On Wed, 27 Aug 2003 15:16:47 -0400
Mark Hounschell
Ok let me clearify exactly what to do to see this "anomaly"
In your home directory, as you (markh) create a file.
touch /home/markh/xx
then: ls -al /home/markh/xx -rw-r--r-- 1 markh users 0 2003-08-27 12:23 /home/markh/xx Ok the file is owned by me...
Fine so far.
then as root: chown root /home/markh/xx chgrp root /home/markh/xx then ^d to leave root
Ok but you are doing this as root. Root can alter anyone's files.
then ls -al /home/markh/xx -rw-r--r-- 1 root root 0 2003-08-27 12:23 /home/markh/xx
Ok the file is now owned by root no?
Yep. Everything is the same on my machine.
Now as user (markh) use vi to edit the file. enter some text and write it back. You will have to use :w! command. The write should fail but does not.

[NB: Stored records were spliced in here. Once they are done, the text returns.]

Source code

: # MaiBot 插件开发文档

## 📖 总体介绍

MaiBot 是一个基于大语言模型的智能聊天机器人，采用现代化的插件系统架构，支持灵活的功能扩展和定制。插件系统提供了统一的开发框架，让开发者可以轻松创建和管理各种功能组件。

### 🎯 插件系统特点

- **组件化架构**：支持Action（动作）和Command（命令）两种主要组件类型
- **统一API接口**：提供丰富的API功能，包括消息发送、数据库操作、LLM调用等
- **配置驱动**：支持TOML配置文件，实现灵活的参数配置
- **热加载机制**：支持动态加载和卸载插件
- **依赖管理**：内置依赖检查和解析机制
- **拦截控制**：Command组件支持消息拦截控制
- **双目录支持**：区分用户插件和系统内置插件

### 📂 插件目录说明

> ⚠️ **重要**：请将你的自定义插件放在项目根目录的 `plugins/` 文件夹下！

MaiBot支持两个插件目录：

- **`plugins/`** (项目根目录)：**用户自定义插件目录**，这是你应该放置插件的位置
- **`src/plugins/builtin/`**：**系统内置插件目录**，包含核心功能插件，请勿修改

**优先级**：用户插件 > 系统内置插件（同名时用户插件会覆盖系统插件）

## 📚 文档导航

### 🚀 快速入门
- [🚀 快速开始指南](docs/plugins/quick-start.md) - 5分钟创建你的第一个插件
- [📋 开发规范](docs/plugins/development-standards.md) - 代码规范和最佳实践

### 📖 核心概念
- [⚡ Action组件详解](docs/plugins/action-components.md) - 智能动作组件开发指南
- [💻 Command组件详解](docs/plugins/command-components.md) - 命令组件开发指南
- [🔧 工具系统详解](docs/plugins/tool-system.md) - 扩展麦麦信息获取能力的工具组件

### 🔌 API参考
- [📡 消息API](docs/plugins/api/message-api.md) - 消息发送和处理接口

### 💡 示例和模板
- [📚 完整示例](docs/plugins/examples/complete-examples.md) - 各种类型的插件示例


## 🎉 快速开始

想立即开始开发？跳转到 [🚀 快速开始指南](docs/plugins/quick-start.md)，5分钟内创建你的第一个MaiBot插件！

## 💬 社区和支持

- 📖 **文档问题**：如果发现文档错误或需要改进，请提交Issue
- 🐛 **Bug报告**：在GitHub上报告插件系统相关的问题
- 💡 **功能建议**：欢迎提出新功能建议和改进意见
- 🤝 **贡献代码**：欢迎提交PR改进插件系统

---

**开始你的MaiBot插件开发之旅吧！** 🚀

This is where my machine differs. My file is now owned by root:root, and if I open it with vi as user zentara:user, vi says it is opened "readonly". "zz" [readonly] 0L, 0C The only thing I can think is happening is that you may still be in the root shell when you start vi. I would be very unhappy if my system did what your's is doing. I can see why you are baffled. I'm using fvwm2, maybe some others can test your procedure, but I'm afraid they will get the same results as me. Something has got to be wrong in your system. I would guess that markh is in the /etc/sudoers listed as root for vi. -- I'm not really a human, but I play one on earth.